# Problem statement:
The answer should be an exact copy of the data.

# Input records:
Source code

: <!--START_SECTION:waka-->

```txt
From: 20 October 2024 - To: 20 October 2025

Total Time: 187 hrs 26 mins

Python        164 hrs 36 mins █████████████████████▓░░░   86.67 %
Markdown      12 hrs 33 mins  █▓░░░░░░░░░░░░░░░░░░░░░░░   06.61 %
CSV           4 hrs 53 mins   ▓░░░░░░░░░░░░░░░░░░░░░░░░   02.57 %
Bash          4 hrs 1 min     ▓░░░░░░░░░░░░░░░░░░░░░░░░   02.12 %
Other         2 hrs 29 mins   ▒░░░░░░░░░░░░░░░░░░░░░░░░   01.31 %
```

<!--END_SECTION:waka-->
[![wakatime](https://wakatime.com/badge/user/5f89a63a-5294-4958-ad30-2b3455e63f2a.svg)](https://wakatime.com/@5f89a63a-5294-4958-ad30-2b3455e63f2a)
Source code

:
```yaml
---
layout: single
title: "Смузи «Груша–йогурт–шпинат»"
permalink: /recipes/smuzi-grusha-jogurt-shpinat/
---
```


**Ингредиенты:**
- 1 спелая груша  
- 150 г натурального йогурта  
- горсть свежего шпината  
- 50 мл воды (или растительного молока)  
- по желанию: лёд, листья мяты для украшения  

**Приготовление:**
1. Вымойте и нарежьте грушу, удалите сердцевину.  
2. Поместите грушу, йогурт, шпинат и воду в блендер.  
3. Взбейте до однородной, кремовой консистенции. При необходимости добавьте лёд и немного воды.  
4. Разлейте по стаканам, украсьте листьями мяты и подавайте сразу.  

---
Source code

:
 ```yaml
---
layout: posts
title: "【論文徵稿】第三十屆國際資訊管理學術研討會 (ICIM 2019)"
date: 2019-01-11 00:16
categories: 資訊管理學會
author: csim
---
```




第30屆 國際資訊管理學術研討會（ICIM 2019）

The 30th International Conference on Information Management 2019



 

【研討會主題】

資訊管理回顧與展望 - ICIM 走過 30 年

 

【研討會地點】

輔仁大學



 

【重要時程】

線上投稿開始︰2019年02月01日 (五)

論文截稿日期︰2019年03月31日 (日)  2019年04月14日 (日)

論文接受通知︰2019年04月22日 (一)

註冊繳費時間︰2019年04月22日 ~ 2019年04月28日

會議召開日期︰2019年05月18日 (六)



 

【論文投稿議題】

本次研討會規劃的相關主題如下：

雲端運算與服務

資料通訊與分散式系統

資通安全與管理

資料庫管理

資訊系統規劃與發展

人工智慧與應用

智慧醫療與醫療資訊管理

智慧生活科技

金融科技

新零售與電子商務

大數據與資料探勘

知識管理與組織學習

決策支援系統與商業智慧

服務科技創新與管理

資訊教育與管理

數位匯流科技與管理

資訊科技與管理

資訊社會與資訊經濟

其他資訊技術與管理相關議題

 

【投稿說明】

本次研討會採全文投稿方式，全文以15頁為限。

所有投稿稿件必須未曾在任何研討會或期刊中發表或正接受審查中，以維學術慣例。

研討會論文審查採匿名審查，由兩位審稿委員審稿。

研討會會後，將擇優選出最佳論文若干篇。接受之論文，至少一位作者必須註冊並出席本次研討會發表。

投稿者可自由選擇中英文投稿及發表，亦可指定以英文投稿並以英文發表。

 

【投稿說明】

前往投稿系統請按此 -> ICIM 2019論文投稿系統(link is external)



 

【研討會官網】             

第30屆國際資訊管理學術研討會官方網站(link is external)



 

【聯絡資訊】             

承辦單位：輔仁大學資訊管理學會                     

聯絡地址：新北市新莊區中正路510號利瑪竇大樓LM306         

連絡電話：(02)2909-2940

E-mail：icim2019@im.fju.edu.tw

# Solution to the exercise:
Source code

: <!--START_SECTION:waka-->

```txt
From: 20 October 2024 - To: 20 October 2025

Total Time: 187 hrs 26 mins

Python        164 hrs 36 mins █████████████████████▓░░░   86.67 %
Markdown      12 hrs 33 mins  █▓░░░░░░░░░░░░░░░░░░░░░░░   06.61 %
CSV           4 hrs 53 mins   ▓░░░░░░░░░░░░░░░░░░░░░░░░   02.57 %
Bash          4 hrs 1 min     ▓░░░░░░░░░░░░░░░░░░░░░░░░   02.12 %
Other         2 hrs 29 mins   ▒░░░░░░░░░░░░░░░░░░░░░░░░   01.31 %
```

<!--END_SECTION:waka-->
[![wakatime](https://wakatime.com/badge/user/5f89a63a-5294-4958-ad30-2b3455e63f2a.svg)](https://wakatime.com/@5f89a63a-5294-4958-ad30-2b3455e63f2a)
Source code

:
```yaml
---
layout: single
title: "Смузи «Груша–йогурт–шпинат»"
permalink: /recipes/smuzi-grusha-jogurt-shpinat/
---
```


**Ингредиенты:**
- 1 спелая груша  
- 150 г натурального йогурта  
- горсть свежего шпината  
- 50 мл воды (или растительного молока)  
- по желанию: лёд, листья мяты для украшения  

**Приготовление:**
1. Вымойте и нарежьте грушу, удалите сердцевину.  
2. Поместите грушу, йогурт, шпинат и воду в блендер.  
3. Взбейте до однородной, кремовой консистенции. При необходимости добавьте лёд и немного воды.  
4. Разлейте по стаканам, украсьте листьями мяты и подавайте сразу.  

---
Source code

:
 ```yaml
---
layout: posts
title: "【論文徵稿】第三十屆國際資訊管理學術研討會 (ICIM 2019)"
date: 2019-01-11 00:16
categories: 資訊管理學會
author: csim
---
```




第30屆 國際資訊管理學術研討會（ICIM 2019）

The 30th International Conference on Information Management 2019



 

【研討會主題】

資訊管理回顧與展望 - ICIM 走過 30 年

 

【研討會地點】

輔仁大學



 

【重要時程】

線上投稿開始︰2019年02月01日 (五)

論文截稿日期︰2019年03月31日 (日)  2019年04月14日 (日)

論文接受通知︰2019年04月22日 (一)

註冊繳費時間︰2019年04月22日 ~ 2019年04月28日

會議召開日期︰2019年05月18日 (六)



 

【論文投稿議題】

本次研討會規劃的相關主題如下：

雲端運算與服務

資料通訊與分散式系統

資通安全與管理

資料庫管理

資訊系統規劃與發展

人工智慧與應用

智慧醫療與醫療資訊管理

智慧生活科技

金融科技

新零售與電子商務

大數據與資料探勘

知識管理與組織學習

決策支援系統與商業智慧

服務科技創新與管理

資訊教育與管理

數位匯流科技與管理

資訊科技與管理

資訊社會與資訊經濟

其他資訊技術與管理相關議題

 

【投稿說明】

本次研討會採全文投稿方式，全文以15頁為限。

所有投稿稿件必須未曾在任何研討會或期刊中發表或正接受審查中，以維學術慣例。

研討會論文審查採匿名審查，由兩位審稿委員審稿。

研討會會後，將擇優選出最佳論文若干篇。接受之論文，至少一位作者必須註冊並出席本次研討會發表。

投稿者可自由選擇中英文投稿及發表，亦可指定以英文投稿並以英文發表。

 

【投稿說明】

前往投稿系統請按此 -> ICIM 2019論文投稿系統(link is external)



 

【研討會官網】             

第30屆國際資訊管理學術研討會官方網站(link is external)



 

【聯絡資訊】             

承辦單位：輔仁大學資訊管理學會                     

聯絡地址：新北市新莊區中正路510號利瑪竇大樓LM306         

連絡電話：(02)2909-2940

E-mail：icim2019@im.fju.edu.tw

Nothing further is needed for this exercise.